──────── Data
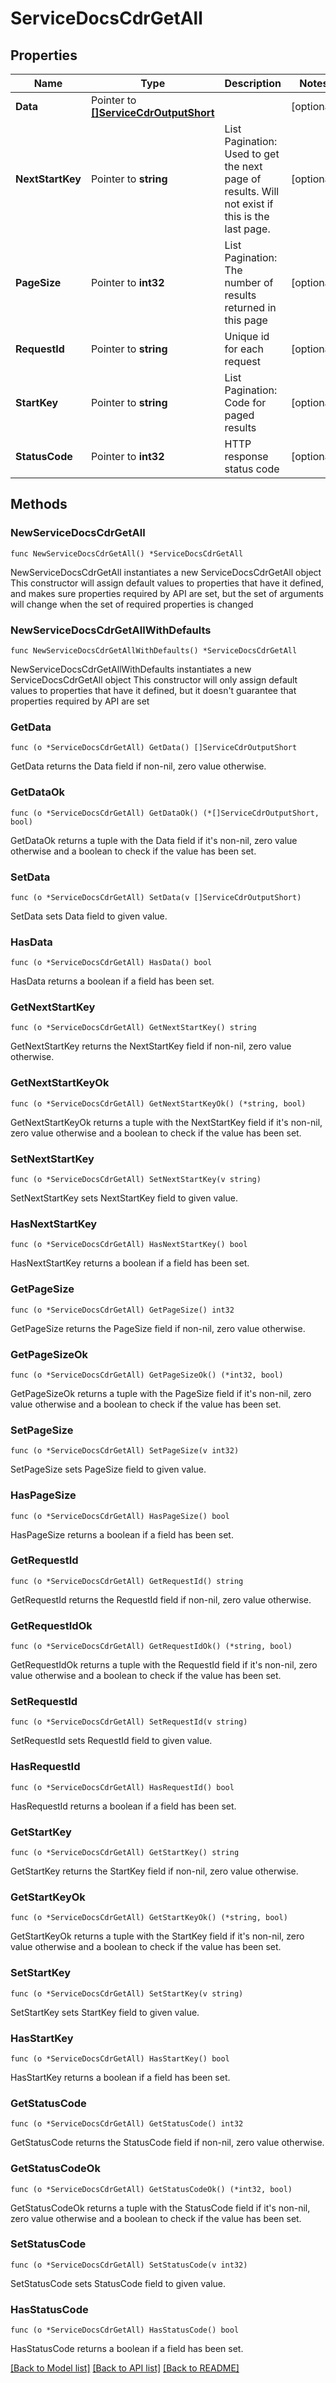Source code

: # ServiceDocsCdrGetAll

## Properties

Name | Type | Description | Notes
------------ | ------------- | ------------- | -------------
**Data** | Pointer to [**[]ServiceCdrOutputShort**](ServiceCdrOutputShort.md) |  | [optional] 
**NextStartKey** | Pointer to **string** | List Pagination: Used to get the next page of results. Will not exist if this is the last page. | [optional] 
**PageSize** | Pointer to **int32** | List Pagination: The number of results returned in this page | [optional] 
**RequestId** | Pointer to **string** | Unique id for each request | [optional] 
**StartKey** | Pointer to **string** | List Pagination: Code for paged results | [optional] 
**StatusCode** | Pointer to **int32** | HTTP response status code | [optional] 

## Methods

### NewServiceDocsCdrGetAll

`func NewServiceDocsCdrGetAll() *ServiceDocsCdrGetAll`

NewServiceDocsCdrGetAll instantiates a new ServiceDocsCdrGetAll object
This constructor will assign default values to properties that have it defined,
and makes sure properties required by API are set, but the set of arguments
will change when the set of required properties is changed

### NewServiceDocsCdrGetAllWithDefaults

`func NewServiceDocsCdrGetAllWithDefaults() *ServiceDocsCdrGetAll`

NewServiceDocsCdrGetAllWithDefaults instantiates a new ServiceDocsCdrGetAll object
This constructor will only assign default values to properties that have it defined,
but it doesn't guarantee that properties required by API are set

### GetData

`func (o *ServiceDocsCdrGetAll) GetData() []ServiceCdrOutputShort`

GetData returns the Data field if non-nil, zero value otherwise.

### GetDataOk

`func (o *ServiceDocsCdrGetAll) GetDataOk() (*[]ServiceCdrOutputShort, bool)`

GetDataOk returns a tuple with the Data field if it's non-nil, zero value otherwise
and a boolean to check if the value has been set.

### SetData

`func (o *ServiceDocsCdrGetAll) SetData(v []ServiceCdrOutputShort)`

SetData sets Data field to given value.

### HasData

`func (o *ServiceDocsCdrGetAll) HasData() bool`

HasData returns a boolean if a field has been set.

### GetNextStartKey

`func (o *ServiceDocsCdrGetAll) GetNextStartKey() string`

GetNextStartKey returns the NextStartKey field if non-nil, zero value otherwise.

### GetNextStartKeyOk

`func (o *ServiceDocsCdrGetAll) GetNextStartKeyOk() (*string, bool)`

GetNextStartKeyOk returns a tuple with the NextStartKey field if it's non-nil, zero value otherwise
and a boolean to check if the value has been set.

### SetNextStartKey

`func (o *ServiceDocsCdrGetAll) SetNextStartKey(v string)`

SetNextStartKey sets NextStartKey field to given value.

### HasNextStartKey

`func (o *ServiceDocsCdrGetAll) HasNextStartKey() bool`

HasNextStartKey returns a boolean if a field has been set.

### GetPageSize

`func (o *ServiceDocsCdrGetAll) GetPageSize() int32`

GetPageSize returns the PageSize field if non-nil, zero value otherwise.

### GetPageSizeOk

`func (o *ServiceDocsCdrGetAll) GetPageSizeOk() (*int32, bool)`

GetPageSizeOk returns a tuple with the PageSize field if it's non-nil, zero value otherwise
and a boolean to check if the value has been set.

### SetPageSize

`func (o *ServiceDocsCdrGetAll) SetPageSize(v int32)`

SetPageSize sets PageSize field to given value.

### HasPageSize

`func (o *ServiceDocsCdrGetAll) HasPageSize() bool`

HasPageSize returns a boolean if a field has been set.

### GetRequestId

`func (o *ServiceDocsCdrGetAll) GetRequestId() string`

GetRequestId returns the RequestId field if non-nil, zero value otherwise.

### GetRequestIdOk

`func (o *ServiceDocsCdrGetAll) GetRequestIdOk() (*string, bool)`

GetRequestIdOk returns a tuple with the RequestId field if it's non-nil, zero value otherwise
and a boolean to check if the value has been set.

### SetRequestId

`func (o *ServiceDocsCdrGetAll) SetRequestId(v string)`

SetRequestId sets RequestId field to given value.

### HasRequestId

`func (o *ServiceDocsCdrGetAll) HasRequestId() bool`

HasRequestId returns a boolean if a field has been set.

### GetStartKey

`func (o *ServiceDocsCdrGetAll) GetStartKey() string`

GetStartKey returns the StartKey field if non-nil, zero value otherwise.

### GetStartKeyOk

`func (o *ServiceDocsCdrGetAll) GetStartKeyOk() (*string, bool)`

GetStartKeyOk returns a tuple with the StartKey field if it's non-nil, zero value otherwise
and a boolean to check if the value has been set.

### SetStartKey

`func (o *ServiceDocsCdrGetAll) SetStartKey(v string)`

SetStartKey sets StartKey field to given value.

### HasStartKey

`func (o *ServiceDocsCdrGetAll) HasStartKey() bool`

HasStartKey returns a boolean if a field has been set.

### GetStatusCode

`func (o *ServiceDocsCdrGetAll) GetStatusCode() int32`

GetStatusCode returns the StatusCode field if non-nil, zero value otherwise.

### GetStatusCodeOk

`func (o *ServiceDocsCdrGetAll) GetStatusCodeOk() (*int32, bool)`

GetStatusCodeOk returns a tuple with the StatusCode field if it's non-nil, zero value otherwise
and a boolean to check if the value has been set.

### SetStatusCode

`func (o *ServiceDocsCdrGetAll) SetStatusCode(v int32)`

SetStatusCode sets StatusCode field to given value.

### HasStatusCode

`func (o *ServiceDocsCdrGetAll) HasStatusCode() bool`

HasStatusCode returns a boolean if a field has been set.


[[Back to Model list]](../README.md#documentation-for-models) [[Back to API list]](../README.md#documentation-for-api-endpoints) [[Back to README]](../README.md)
────────────────
=== Required work ===
The whole listing should be printed again exactly as written, images excluded.

=== Answer section ===
Source code

: # ServiceDocsCdrGetAll

## Properties

Name | Type | Description | Notes
------------ | ------------- | ------------- | -------------
**Data** | Pointer to [**[]ServiceCdrOutputShort**](ServiceCdrOutputShort.md) |  | [optional] 
**NextStartKey** | Pointer to **string** | List Pagination: Used to get the next page of results. Will not exist if this is the last page. | [optional] 
**PageSize** | Pointer to **int32** | List Pagination: The number of results returned in this page | [optional] 
**RequestId** | Pointer to **string** | Unique id for each request | [optional] 
**StartKey** | Pointer to **string** | List Pagination: Code for paged results | [optional] 
**StatusCode** | Pointer to **int32** | HTTP response status code | [optional] 

## Methods

### NewServiceDocsCdrGetAll

`func NewServiceDocsCdrGetAll() *ServiceDocsCdrGetAll`

NewServiceDocsCdrGetAll instantiates a new ServiceDocsCdrGetAll object
This constructor will assign default values to properties that have it defined,
and makes sure properties required by API are set, but the set of arguments
will change when the set of required properties is changed

### NewServiceDocsCdrGetAllWithDefaults

`func NewServiceDocsCdrGetAllWithDefaults() *ServiceDocsCdrGetAll`

NewServiceDocsCdrGetAllWithDefaults instantiates a new ServiceDocsCdrGetAll object
This constructor will only assign default values to properties that have it defined,
but it doesn't guarantee that properties required by API are set

### GetData

`func (o *ServiceDocsCdrGetAll) GetData() []ServiceCdrOutputShort`

GetData returns the Data field if non-nil, zero value otherwise.

### GetDataOk

`func (o *ServiceDocsCdrGetAll) GetDataOk() (*[]ServiceCdrOutputShort, bool)`

GetDataOk returns a tuple with the Data field if it's non-nil, zero value otherwise
and a boolean to check if the value has been set.

### SetData

`func (o *ServiceDocsCdrGetAll) SetData(v []ServiceCdrOutputShort)`

SetData sets Data field to given value.

### HasData

`func (o *ServiceDocsCdrGetAll) HasData() bool`

HasData returns a boolean if a field has been set.

### GetNextStartKey

`func (o *ServiceDocsCdrGetAll) GetNextStartKey() string`

GetNextStartKey returns the NextStartKey field if non-nil, zero value otherwise.

### GetNextStartKeyOk

`func (o *ServiceDocsCdrGetAll) GetNextStartKeyOk() (*string, bool)`

GetNextStartKeyOk returns a tuple with the NextStartKey field if it's non-nil, zero value otherwise
and a boolean to check if the value has been set.

### SetNextStartKey

`func (o *ServiceDocsCdrGetAll) SetNextStartKey(v string)`

SetNextStartKey sets NextStartKey field to given value.

### HasNextStartKey

`func (o *ServiceDocsCdrGetAll) HasNextStartKey() bool`

HasNextStartKey returns a boolean if a field has been set.

### GetPageSize

`func (o *ServiceDocsCdrGetAll) GetPageSize() int32`

GetPageSize returns the PageSize field if non-nil, zero value otherwise.

### GetPageSizeOk

`func (o *ServiceDocsCdrGetAll) GetPageSizeOk() (*int32, bool)`

GetPageSizeOk returns a tuple with the PageSize field if it's non-nil, zero value otherwise
and a boolean to check if the value has been set.

### SetPageSize

`func (o *ServiceDocsCdrGetAll) SetPageSize(v int32)`

SetPageSize sets PageSize field to given value.

### HasPageSize

`func (o *ServiceDocsCdrGetAll) HasPageSize() bool`

HasPageSize returns a boolean if a field has been set.

### GetRequestId

`func (o *ServiceDocsCdrGetAll) GetRequestId() string`

GetRequestId returns the RequestId field if non-nil, zero value otherwise.

### GetRequestIdOk

`func (o *ServiceDocsCdrGetAll) GetRequestIdOk() (*string, bool)`

GetRequestIdOk returns a tuple with the RequestId field if it's non-nil, zero value otherwise
and a boolean to check if the value has been set.

### SetRequestId

`func (o *ServiceDocsCdrGetAll) SetRequestId(v string)`

SetRequestId sets RequestId field to given value.

### HasRequestId

`func (o *ServiceDocsCdrGetAll) HasRequestId() bool`

HasRequestId returns a boolean if a field has been set.

### GetStartKey

`func (o *ServiceDocsCdrGetAll) GetStartKey() string`

GetStartKey returns the StartKey field if non-nil, zero value otherwise.

### GetStartKeyOk

`func (o *ServiceDocsCdrGetAll) GetStartKeyOk() (*string, bool)`

GetStartKeyOk returns a tuple with the StartKey field if it's non-nil, zero value otherwise
and a boolean to check if the value has been set.

### SetStartKey

`func (o *ServiceDocsCdrGetAll) SetStartKey(v string)`

SetStartKey sets StartKey field to given value.

### HasStartKey

`func (o *ServiceDocsCdrGetAll) HasStartKey() bool`

HasStartKey returns a boolean if a field has been set.

### GetStatusCode

`func (o *ServiceDocsCdrGetAll) GetStatusCode() int32`

GetStatusCode returns the StatusCode field if non-nil, zero value otherwise.

### GetStatusCodeOk

`func (o *ServiceDocsCdrGetAll) GetStatusCodeOk() (*int32, bool)`

GetStatusCodeOk returns a tuple with the StatusCode field if it's non-nil, zero value otherwise
and a boolean to check if the value has been set.

### SetStatusCode

`func (o *ServiceDocsCdrGetAll) SetStatusCode(v int32)`

SetStatusCode sets StatusCode field to given value.

### HasStatusCode

`func (o *ServiceDocsCdrGetAll) HasStatusCode() bool`

HasStatusCode returns a boolean if a field has been set.


[[Back to Model list]](../README.md#documentation-for-models) [[Back to API list]](../README.md#documentation-for-api-endpoints) [[Back to README]](../README.md)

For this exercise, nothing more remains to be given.